§ WHAT YOU WILL DO
As an exercise, transcribe the data below in full and exactly, omitting pictures.

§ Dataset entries
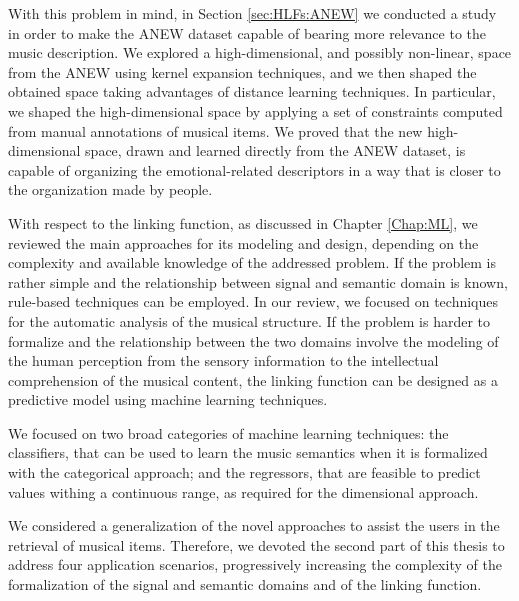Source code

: With this problem in mind, in Section \ref{sec:HLFs:ANEW} we conducted a study in order to make the ANEW dataset capable of bearing more relevance to the music description. We explored a high-dimensional, and possibly non-linear, space from the ANEW using kernel expansion techniques, and we then shaped the obtained space taking advantages of distance learning techniques. In particular, we shaped the high-dimensional space by applying a set of constraints computed from manual annotations of musical items. We proved that the new high-dimensional space, drawn and learned directly from the ANEW dataset, is capable of organizing the emotional-related descriptors in a way that is closer to the organization made by people. 

With respect to the linking function, as discussed in Chapter \ref{Chap:ML}, we reviewed the main approaches for its modeling and design, depending on the complexity and available knowledge of the addressed problem. If the problem is rather simple and the relationship between signal and semantic domain is known, rule-based techniques can be employed. In our review, we focused on techniques for the automatic analysis of the musical structure. If the problem is harder to formalize and the relationship between the two domains involve the modeling of the human perception from the sensory information to the intellectual comprehension of the musical content, the linking function can be designed as a predictive model using machine learning techniques.

We focused on two broad categories of machine learning techniques: the classifiers, that can be used to learn the music semantics when it is formalized with the categorical approach; and the regressors, that are feasible to predict values withing a continuous range, as required for the dimensional approach. 

We considered a generalization of the novel approaches to assist the users in the retrieval of musical items. Therefore, we devoted the second part of this thesis to address four application scenarios, progressively increasing the complexity of the formalization of the signal and semantic domains and of the linking function.

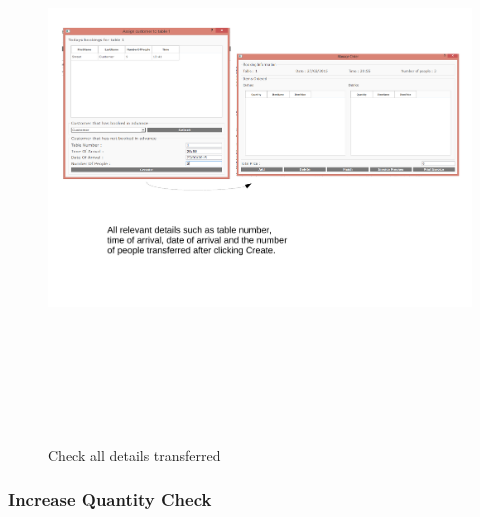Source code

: \begin{landscape}
\begin{figure}[H]
    \includegraphics[height = 15cm]{./Testing/images/test5.pdf}
    \caption{Check all details transferred} \label{fig:Test5}
\end{figure}

\subsubsection{Increase Quantity Check}


\end{landscape}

§ WRITTEN RESPONSE
Source code

: With this problem in mind, in Section \ref{sec:HLFs:ANEW} we conducted a study in order to make the ANEW dataset capable of bearing more relevance to the music description. We explored a high-dimensional, and possibly non-linear, space from the ANEW using kernel expansion techniques, and we then shaped the obtained space taking advantages of distance learning techniques. In particular, we shaped the high-dimensional space by applying a set of constraints computed from manual annotations of musical items. We proved that the new high-dimensional space, drawn and learned directly from the ANEW dataset, is capable of organizing the emotional-related descriptors in a way that is closer to the organization made by people. 

With respect to the linking function, as discussed in Chapter \ref{Chap:ML}, we reviewed the main approaches for its modeling and design, depending on the complexity and available knowledge of the addressed problem. If the problem is rather simple and the relationship between signal and semantic domain is known, rule-based techniques can be employed. In our review, we focused on techniques for the automatic analysis of the musical structure. If the problem is harder to formalize and the relationship between the two domains involve the modeling of the human perception from the sensory information to the intellectual comprehension of the musical content, the linking function can be designed as a predictive model using machine learning techniques.

We focused on two broad categories of machine learning techniques: the classifiers, that can be used to learn the music semantics when it is formalized with the categorical approach; and the regressors, that are feasible to predict values withing a continuous range, as required for the dimensional approach. 

We considered a generalization of the novel approaches to assist the users in the retrieval of musical items. Therefore, we devoted the second part of this thesis to address four application scenarios, progressively increasing the complexity of the formalization of the signal and semantic domains and of the linking function.

Source code

: \begin{landscape}
\begin{figure}[H]
    \includegraphics[height = 15cm]{./Testing/images/test5.pdf}
    \caption{Check all details transferred} \label{fig:Test5}
\end{figure}

\subsubsection{Increase Quantity Check}


\end{landscape}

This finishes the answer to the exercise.